Барри, как и моя жена, бесконечно восхищался животными и птицами. Помню, он ей рассказывал, что ягнята гораздо умнее, чем принято думать. Однажды он, присев на перелазе, стал набрасывать будущий сюжет на старом конверте. Барри в тот период почти никогда не выбрасывал конверты. Джон Хэр, распорядитель театра «Гаррик», объясняя, почему отклонил пьесу «Любовная история профессора», упомянул, что половина ее была записана на оборотной стороне старых конвертов. Вряд ли половина, но от одной восьмой до одной шестнадцатой — могу поверить. Барри в то время был никому не известным юнцом.

— Откуда я мог знать, что этот балбес — гений? — ворчал Хэр. — Конечно, я принял его за помешанного!

Но вернемся к нашим баранам.

На лугу, возле которого сидел Барри, паслись ягнята. Один отбился от матери, повернулся туда-сюда и потерялся. Он блеял так жалобно, что Барри отложил рукопись и отвел ягненка к маме. Не успел он вернуться на свой насест, как другой ягненок поднял крик. Делать нечего — Барри снова отложил работу и отвел ягненка к матери. Так оно и продолжалось, но самое удивительное, что ягнята, потерявшись, уже не пробовали искать маму, а бежали сразу к Барри. Они-то экономили время, зато Барри поработать так и не дали.

Барри был самым непритязательным человеком, хотя иногда обидчивым. Как-то раз некая высокородная дама пригласила его в свой замок. Гостей собралось много — лорды и государственные деятели, миллионеры и магнаты. Барри отвели крохотную комнатенку в башенке, ведущей к помещениям для прислуги. Возможно, у бедной леди просто не нашлось других комнат. Барри промолчал, а к утру исчез. Никто не видел, как он уходил, и входная дверь была закрыта на засов еще с вечера. Барри собрал сумку и вылез в окно.

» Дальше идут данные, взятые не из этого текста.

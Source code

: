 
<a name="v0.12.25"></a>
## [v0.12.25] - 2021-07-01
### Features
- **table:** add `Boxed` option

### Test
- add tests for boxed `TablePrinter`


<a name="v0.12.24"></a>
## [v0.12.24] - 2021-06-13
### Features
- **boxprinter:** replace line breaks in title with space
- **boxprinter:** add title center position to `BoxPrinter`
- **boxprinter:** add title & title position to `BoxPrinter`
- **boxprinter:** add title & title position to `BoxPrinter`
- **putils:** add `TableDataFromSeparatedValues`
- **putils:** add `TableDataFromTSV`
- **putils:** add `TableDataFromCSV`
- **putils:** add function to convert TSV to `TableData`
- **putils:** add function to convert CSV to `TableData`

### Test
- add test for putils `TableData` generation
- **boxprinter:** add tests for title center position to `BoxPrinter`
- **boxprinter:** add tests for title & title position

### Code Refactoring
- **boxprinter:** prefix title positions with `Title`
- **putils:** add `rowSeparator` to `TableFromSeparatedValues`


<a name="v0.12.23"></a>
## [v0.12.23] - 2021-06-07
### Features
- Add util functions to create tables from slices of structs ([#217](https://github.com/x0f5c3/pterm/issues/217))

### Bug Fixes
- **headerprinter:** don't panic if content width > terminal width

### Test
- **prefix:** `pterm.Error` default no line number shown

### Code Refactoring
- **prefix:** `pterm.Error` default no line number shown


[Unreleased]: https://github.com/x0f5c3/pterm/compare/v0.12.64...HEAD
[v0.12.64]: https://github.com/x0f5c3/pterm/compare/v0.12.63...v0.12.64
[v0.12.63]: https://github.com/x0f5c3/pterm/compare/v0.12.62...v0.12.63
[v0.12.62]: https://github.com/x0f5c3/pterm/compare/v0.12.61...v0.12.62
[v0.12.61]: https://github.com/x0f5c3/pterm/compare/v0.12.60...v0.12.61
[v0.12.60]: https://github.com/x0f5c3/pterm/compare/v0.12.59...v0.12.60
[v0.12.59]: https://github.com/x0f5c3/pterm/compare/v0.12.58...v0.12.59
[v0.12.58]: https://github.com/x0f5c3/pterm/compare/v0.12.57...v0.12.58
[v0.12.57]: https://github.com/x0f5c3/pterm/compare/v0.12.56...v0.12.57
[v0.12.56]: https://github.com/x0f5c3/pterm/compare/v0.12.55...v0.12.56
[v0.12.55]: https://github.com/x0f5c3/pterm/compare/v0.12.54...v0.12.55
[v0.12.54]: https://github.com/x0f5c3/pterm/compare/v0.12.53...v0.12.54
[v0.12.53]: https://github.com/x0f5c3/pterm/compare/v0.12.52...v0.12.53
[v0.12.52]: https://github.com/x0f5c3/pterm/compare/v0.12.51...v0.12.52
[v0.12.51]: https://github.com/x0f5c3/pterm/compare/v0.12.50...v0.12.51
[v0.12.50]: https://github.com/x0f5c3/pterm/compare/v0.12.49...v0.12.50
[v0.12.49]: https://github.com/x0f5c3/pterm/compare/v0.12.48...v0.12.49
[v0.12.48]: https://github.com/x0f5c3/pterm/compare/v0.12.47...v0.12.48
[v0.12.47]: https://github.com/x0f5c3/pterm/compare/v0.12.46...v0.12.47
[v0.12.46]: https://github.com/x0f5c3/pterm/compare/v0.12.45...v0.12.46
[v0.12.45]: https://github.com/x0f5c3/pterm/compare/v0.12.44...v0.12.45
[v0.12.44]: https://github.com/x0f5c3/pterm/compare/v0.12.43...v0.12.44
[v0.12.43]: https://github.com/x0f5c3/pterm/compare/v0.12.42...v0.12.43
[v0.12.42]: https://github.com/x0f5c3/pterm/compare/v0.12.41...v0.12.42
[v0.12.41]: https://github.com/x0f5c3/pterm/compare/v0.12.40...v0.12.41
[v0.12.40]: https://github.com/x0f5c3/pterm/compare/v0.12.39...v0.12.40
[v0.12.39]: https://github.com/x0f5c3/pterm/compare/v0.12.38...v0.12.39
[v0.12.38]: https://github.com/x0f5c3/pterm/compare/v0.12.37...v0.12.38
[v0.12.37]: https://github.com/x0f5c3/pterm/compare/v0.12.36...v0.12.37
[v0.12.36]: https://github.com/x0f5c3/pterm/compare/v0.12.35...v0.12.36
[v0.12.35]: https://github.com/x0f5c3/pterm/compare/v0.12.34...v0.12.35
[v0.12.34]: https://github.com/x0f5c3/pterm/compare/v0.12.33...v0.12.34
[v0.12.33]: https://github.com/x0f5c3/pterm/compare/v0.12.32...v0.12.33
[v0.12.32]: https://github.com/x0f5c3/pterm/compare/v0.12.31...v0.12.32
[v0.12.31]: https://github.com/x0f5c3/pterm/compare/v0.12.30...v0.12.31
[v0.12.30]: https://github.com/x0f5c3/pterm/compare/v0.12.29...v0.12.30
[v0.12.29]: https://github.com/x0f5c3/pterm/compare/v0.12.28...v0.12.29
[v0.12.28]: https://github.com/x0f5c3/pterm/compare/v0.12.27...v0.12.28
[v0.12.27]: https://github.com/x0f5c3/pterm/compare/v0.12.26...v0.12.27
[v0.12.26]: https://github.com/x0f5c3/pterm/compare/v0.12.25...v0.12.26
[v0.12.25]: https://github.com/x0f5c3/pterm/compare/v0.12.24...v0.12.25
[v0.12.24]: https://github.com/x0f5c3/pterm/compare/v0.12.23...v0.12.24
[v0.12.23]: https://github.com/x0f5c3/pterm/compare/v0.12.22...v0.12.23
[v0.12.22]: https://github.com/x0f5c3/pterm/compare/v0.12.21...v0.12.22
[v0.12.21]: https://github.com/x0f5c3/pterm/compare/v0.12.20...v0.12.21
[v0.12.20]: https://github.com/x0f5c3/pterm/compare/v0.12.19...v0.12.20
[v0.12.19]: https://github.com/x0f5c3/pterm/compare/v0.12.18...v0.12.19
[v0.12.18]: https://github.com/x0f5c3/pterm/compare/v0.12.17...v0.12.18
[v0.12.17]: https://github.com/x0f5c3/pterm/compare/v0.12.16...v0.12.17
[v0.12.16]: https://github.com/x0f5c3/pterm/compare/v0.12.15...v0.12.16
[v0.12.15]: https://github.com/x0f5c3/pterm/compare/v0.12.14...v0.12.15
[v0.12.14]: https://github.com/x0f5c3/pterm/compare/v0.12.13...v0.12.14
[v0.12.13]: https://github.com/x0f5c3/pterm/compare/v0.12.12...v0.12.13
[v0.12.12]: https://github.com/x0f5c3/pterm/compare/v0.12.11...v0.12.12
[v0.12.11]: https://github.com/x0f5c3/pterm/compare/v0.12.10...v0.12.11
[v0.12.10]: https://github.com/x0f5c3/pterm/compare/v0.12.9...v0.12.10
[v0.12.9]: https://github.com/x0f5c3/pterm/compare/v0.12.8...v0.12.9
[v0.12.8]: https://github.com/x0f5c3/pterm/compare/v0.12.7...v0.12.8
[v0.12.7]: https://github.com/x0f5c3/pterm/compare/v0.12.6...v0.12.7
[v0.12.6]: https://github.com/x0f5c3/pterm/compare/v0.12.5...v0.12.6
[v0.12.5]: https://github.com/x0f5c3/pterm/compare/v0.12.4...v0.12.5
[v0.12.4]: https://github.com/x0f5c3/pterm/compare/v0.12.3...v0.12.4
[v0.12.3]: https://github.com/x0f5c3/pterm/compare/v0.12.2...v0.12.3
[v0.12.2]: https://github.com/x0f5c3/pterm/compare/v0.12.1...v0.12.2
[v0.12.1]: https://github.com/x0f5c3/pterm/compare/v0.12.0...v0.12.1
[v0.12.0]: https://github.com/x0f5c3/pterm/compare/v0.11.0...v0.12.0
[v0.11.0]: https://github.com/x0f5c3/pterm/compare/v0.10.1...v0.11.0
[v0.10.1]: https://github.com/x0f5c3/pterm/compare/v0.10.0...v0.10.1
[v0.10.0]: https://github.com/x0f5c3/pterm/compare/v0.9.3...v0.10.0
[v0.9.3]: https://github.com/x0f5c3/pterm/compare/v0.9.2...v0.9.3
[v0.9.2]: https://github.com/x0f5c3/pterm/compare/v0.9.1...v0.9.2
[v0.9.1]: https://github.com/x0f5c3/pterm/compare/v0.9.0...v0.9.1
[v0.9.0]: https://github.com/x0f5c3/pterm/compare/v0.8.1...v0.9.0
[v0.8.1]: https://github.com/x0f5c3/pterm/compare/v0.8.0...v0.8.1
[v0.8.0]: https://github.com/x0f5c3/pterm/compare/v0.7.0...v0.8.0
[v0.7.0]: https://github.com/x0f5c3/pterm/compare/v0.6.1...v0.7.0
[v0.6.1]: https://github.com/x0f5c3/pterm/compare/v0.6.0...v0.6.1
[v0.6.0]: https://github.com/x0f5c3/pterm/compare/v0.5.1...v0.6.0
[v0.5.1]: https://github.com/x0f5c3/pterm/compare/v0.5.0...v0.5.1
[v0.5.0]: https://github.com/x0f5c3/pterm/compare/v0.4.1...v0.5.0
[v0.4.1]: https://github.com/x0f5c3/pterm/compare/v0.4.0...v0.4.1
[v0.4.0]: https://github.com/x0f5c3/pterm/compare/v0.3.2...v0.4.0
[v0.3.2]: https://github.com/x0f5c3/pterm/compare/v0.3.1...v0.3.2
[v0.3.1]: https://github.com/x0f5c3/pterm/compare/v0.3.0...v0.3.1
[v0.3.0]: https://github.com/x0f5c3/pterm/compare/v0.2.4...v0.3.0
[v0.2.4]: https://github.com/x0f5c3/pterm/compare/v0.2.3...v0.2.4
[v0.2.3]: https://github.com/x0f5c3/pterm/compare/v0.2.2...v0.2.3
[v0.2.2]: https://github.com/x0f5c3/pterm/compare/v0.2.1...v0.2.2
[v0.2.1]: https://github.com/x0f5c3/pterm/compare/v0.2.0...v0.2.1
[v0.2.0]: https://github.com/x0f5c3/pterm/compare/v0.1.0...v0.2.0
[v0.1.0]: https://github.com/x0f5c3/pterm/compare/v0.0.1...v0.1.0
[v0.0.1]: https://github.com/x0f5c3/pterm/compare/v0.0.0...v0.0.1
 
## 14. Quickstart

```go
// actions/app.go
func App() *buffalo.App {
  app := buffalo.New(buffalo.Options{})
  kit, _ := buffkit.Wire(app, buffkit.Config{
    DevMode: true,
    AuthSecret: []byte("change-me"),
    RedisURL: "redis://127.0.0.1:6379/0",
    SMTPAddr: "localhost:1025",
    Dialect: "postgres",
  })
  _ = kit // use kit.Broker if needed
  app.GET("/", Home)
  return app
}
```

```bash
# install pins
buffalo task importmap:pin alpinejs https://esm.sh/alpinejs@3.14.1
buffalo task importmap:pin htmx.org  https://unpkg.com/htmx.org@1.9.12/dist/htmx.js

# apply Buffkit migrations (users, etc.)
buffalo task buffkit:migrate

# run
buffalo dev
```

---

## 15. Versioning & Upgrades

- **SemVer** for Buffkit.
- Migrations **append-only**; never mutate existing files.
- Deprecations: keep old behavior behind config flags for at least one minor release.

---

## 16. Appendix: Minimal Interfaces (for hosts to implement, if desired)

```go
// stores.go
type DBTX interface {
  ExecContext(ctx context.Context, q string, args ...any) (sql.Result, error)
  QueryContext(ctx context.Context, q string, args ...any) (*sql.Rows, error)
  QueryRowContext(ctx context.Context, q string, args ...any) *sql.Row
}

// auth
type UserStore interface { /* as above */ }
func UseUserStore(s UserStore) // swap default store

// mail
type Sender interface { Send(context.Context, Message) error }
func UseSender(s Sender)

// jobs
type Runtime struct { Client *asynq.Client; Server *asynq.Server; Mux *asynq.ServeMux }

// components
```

Меня выгнали с Альфа-плейс, чтобы освободить место для новой линии Центральной железной дороги. Нынче провал зияет на том месте, где когда-то стоял уютный дом с длинной узкой столовой и просторной гостиной окнами в тихий сад. Моя жена, в то время совсем еще девочка, любила встречать гостей, стоя на верхней ступеньке лестницы, — так она казалась выше ростом. Уэллс тогда был застенчивым молодым человеком, Райдер Хаггард — довольно важным джентльменом, очень серьезно к себе относившимся. Только миссис Барри Пейн отваживалась его поддразнивать. Джордж Мур был простой и добрый, когда чувствовал себя среди своих, но те, кто не знал его близко, часто считали его позером: на людях он принимал весьма импозантный вид. Клемент Шортер и его жена, поэтесса Дора Сигерсон, Джордж Гиссинг с нервными руками и звучным голосом, Холл Кейн, Конан Дойл, Хорнунг… Список можно продолжать еще долго. Как бы не показаться слишком болтливым — лучше оставлю их до другой главы.

Из Сент-Джонс-Вуд мы переехали в Мейфэр — в маленький домик в ряду других таких же домов, в тупичке, с видом на Гайд-парк. Мне о нем рассказал Джордж Александр. Он жил в номере четвертом. Там я впервые встретил Марка Твена. Почти никто не знал, что он в Лондоне. Жил он скудно, экономил деньги, чтобы расплатиться с долгами издателям (повторялась история Вальтера Скотта). Наши дети познакомились в гимнастическом зале. Я обнаружил, что существует два разных Марка Твена: один — юморист, другой — поэт, гуманист и реформатор. И вот что любопытно: юморист был пожилым джентльменом с тусклым взором и медлительной монотонной речью, а поэт-гуманист-реформатор — азартным молодым человеком с выразительными глазами и голосом, полным нежности и страсти.

Говорят, человек всегда возвращается к своей первой любви. Я никогда не любил Вест-Энд — сытый, разряженный, скучный. А Ист-Энд с его узкими безмолвными улицами, где за каждым углом подстерегают тайны, с шумными магистралями, бурлящими пестрым разнообразием жизни, вновь стал моим излюбленным местом для прогулок. Я нашел «верфь Джона Ингерфилда» близ Старой лестницы в Уоппинге, а рядом, за железной оградой, — скромное церковное кладбище, где похоронены Джон и Анна. Однако чаще мои блуждания приводили меня к обшарпанному домику в переулке возле Бердетт-роуд, где прошло детство Пола Келвера.

Из всех моих книг работа над «Полом Келвером» доставила мне больше всего удовольствия — быть может, потому, что эта книга обо мне и о людях, которых я хорошо знал и любил.